EXERCISE REQUIREMENTS
When the line containing "3. Создайте тег" is reached, include it and end there; set down verbatim every line before it, starting at the top of the records.

Records excerpted from a collection

[Start of section]

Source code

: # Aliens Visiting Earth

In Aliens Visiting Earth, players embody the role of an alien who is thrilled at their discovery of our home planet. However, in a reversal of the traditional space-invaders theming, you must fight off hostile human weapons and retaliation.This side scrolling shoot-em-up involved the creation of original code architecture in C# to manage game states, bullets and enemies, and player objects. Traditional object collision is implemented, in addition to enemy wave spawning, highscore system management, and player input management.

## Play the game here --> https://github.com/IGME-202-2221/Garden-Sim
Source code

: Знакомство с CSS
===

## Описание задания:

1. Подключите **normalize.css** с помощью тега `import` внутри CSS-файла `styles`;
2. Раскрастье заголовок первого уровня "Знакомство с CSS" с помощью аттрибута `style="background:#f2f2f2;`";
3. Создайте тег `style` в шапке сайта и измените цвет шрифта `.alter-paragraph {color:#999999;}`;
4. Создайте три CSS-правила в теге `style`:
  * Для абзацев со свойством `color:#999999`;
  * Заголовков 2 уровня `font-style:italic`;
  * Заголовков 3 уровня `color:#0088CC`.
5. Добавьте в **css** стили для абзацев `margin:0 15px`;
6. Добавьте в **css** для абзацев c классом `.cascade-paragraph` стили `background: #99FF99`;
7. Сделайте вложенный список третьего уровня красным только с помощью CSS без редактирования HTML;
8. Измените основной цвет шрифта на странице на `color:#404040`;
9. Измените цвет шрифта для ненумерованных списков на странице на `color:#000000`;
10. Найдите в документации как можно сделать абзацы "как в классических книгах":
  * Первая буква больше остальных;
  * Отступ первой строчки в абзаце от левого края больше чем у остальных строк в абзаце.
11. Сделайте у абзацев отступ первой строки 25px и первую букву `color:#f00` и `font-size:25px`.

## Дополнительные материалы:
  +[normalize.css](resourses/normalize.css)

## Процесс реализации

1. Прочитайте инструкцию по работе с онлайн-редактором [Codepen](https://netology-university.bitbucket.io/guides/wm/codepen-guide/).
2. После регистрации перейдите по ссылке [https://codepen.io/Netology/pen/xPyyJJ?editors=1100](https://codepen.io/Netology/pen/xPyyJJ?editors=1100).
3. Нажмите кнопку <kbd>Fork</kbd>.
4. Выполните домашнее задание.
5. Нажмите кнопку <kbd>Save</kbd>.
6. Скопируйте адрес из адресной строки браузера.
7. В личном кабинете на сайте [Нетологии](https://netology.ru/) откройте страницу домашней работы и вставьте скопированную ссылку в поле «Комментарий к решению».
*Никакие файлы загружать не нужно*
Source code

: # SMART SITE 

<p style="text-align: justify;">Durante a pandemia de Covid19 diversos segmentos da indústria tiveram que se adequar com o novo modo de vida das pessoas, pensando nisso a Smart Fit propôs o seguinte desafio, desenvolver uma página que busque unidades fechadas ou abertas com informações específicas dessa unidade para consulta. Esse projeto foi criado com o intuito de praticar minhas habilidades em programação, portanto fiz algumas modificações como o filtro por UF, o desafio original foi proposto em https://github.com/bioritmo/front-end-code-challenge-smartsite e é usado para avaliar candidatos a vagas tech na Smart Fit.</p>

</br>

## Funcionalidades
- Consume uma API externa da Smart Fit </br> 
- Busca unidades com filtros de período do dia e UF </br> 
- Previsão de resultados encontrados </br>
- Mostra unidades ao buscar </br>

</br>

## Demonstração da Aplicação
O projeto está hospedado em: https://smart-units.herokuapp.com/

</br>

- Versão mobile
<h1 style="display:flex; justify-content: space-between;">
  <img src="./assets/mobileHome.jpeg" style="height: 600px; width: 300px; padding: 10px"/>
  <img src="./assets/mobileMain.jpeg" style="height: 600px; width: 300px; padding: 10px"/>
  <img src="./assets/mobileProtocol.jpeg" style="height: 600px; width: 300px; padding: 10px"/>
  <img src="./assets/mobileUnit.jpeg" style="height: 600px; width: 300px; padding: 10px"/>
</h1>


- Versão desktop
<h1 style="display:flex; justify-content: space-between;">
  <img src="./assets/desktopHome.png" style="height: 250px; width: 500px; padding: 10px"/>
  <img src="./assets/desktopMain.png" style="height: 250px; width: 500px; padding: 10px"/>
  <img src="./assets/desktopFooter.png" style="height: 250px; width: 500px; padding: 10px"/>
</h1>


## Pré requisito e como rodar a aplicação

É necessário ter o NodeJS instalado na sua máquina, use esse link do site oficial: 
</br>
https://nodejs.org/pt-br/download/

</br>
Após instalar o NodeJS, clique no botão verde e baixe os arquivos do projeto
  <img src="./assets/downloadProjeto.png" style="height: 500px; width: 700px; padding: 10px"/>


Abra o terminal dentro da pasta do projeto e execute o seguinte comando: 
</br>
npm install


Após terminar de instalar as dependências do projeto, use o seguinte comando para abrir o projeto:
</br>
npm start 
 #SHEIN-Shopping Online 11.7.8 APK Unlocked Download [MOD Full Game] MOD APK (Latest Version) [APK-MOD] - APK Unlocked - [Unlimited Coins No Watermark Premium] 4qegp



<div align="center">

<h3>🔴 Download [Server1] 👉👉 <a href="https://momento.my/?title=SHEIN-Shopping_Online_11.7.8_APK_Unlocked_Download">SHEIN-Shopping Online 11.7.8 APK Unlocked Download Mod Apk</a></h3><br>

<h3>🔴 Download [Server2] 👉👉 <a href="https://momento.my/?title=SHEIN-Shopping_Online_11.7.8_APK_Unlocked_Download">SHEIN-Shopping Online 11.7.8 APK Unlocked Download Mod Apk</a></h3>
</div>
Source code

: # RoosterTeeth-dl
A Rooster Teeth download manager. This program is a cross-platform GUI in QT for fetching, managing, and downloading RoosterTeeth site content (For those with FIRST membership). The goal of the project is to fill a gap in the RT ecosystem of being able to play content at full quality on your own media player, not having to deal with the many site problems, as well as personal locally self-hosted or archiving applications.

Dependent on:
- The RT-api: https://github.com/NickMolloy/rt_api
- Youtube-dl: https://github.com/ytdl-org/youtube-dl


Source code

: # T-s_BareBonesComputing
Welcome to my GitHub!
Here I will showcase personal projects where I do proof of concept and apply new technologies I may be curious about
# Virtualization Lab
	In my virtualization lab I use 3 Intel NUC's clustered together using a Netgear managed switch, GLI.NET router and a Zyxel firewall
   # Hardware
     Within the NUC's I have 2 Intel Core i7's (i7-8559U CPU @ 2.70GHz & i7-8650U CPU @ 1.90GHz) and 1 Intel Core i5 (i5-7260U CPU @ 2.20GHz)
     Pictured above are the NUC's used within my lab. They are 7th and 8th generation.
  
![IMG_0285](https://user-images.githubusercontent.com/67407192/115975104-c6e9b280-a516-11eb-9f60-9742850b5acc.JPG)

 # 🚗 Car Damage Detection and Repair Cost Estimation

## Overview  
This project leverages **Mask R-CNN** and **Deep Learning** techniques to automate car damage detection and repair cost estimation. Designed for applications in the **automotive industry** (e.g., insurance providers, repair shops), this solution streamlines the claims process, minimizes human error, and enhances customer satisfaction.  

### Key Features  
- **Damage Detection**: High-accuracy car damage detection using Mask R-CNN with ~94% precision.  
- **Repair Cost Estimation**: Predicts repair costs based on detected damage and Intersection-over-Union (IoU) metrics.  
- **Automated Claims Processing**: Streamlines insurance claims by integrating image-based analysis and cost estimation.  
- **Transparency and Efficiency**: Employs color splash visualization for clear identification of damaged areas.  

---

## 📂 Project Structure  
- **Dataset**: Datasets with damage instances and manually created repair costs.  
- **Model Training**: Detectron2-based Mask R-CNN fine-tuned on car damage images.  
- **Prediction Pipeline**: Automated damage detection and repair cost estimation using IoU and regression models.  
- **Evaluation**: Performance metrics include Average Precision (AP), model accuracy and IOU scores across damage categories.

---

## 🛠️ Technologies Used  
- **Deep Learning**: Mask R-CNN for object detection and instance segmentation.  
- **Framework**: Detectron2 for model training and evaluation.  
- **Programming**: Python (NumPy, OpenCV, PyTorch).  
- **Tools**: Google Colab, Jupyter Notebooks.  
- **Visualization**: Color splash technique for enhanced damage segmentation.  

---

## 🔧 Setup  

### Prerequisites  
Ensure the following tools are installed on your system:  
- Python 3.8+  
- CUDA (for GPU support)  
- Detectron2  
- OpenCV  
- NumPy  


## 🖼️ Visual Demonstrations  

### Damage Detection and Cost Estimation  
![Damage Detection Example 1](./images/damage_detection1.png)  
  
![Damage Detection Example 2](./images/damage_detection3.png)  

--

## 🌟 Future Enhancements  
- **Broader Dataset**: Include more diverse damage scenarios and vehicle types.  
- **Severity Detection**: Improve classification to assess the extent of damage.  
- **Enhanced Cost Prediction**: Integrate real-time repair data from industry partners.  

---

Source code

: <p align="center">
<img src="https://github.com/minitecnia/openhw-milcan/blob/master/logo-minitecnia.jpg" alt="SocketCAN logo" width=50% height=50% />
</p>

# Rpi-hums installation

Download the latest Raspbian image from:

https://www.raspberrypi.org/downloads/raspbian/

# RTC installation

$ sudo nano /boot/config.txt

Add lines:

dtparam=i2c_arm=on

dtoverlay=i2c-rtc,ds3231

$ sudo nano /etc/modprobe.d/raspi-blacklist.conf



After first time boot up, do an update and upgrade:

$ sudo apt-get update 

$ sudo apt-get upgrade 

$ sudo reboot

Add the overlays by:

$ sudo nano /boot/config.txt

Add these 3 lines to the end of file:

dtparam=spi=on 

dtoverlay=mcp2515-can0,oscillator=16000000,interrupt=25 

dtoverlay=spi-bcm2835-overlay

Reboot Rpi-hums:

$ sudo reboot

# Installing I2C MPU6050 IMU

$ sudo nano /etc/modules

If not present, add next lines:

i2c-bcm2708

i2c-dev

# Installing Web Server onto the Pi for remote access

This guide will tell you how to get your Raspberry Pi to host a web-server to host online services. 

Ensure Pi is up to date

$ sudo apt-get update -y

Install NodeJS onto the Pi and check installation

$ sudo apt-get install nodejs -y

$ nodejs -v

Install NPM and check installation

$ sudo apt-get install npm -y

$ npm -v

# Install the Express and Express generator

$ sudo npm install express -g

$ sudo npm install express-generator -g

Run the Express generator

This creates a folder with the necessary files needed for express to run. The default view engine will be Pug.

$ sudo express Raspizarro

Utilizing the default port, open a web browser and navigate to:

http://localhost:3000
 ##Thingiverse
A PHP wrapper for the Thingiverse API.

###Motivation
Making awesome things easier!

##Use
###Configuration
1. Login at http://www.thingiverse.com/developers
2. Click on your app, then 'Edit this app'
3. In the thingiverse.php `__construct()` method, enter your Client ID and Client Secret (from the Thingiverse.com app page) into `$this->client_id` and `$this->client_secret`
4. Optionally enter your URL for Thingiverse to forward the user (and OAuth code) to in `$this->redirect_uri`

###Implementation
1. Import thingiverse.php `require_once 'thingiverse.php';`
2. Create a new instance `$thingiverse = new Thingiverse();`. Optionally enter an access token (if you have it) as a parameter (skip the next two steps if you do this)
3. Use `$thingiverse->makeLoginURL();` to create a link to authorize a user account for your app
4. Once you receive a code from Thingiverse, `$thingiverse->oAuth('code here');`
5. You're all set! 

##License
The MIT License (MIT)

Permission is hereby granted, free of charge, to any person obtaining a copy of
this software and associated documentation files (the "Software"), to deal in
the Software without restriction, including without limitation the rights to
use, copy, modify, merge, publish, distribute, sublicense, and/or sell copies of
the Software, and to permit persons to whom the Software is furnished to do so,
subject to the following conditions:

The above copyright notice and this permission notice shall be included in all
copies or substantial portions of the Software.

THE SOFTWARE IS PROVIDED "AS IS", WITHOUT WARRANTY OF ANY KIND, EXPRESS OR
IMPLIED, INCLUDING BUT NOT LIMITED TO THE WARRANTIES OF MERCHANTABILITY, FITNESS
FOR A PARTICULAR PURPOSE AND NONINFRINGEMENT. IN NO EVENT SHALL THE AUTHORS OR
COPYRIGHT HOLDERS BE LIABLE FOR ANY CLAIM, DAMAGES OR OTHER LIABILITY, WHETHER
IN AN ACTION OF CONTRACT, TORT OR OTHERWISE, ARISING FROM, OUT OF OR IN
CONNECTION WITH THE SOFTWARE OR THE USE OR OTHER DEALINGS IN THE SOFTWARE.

[End of section]

TASK RESULT
Source code

: # Aliens Visiting Earth

In Aliens Visiting Earth, players embody the role of an alien who is thrilled at their discovery of our home planet. However, in a reversal of the traditional space-invaders theming, you must fight off hostile human weapons and retaliation.This side scrolling shoot-em-up involved the creation of original code architecture in C# to manage game states, bullets and enemies, and player objects. Traditional object collision is implemented, in addition to enemy wave spawning, highscore system management, and player input management.

## Play the game here --> https://github.com/IGME-202-2221/Garden-Sim
Source code

: Знакомство с CSS
===

## Описание задания:

1. Подключите **normalize.css** с помощью тега `import` внутри CSS-файла `styles`;
2. Раскрастье заголовок первого уровня "Знакомство с CSS" с помощью аттрибута `style="background:#f2f2f2;`";
3. Создайте тег `style` в шапке сайта и измените цвет шрифта `.alter-paragraph {color:#999999;}`;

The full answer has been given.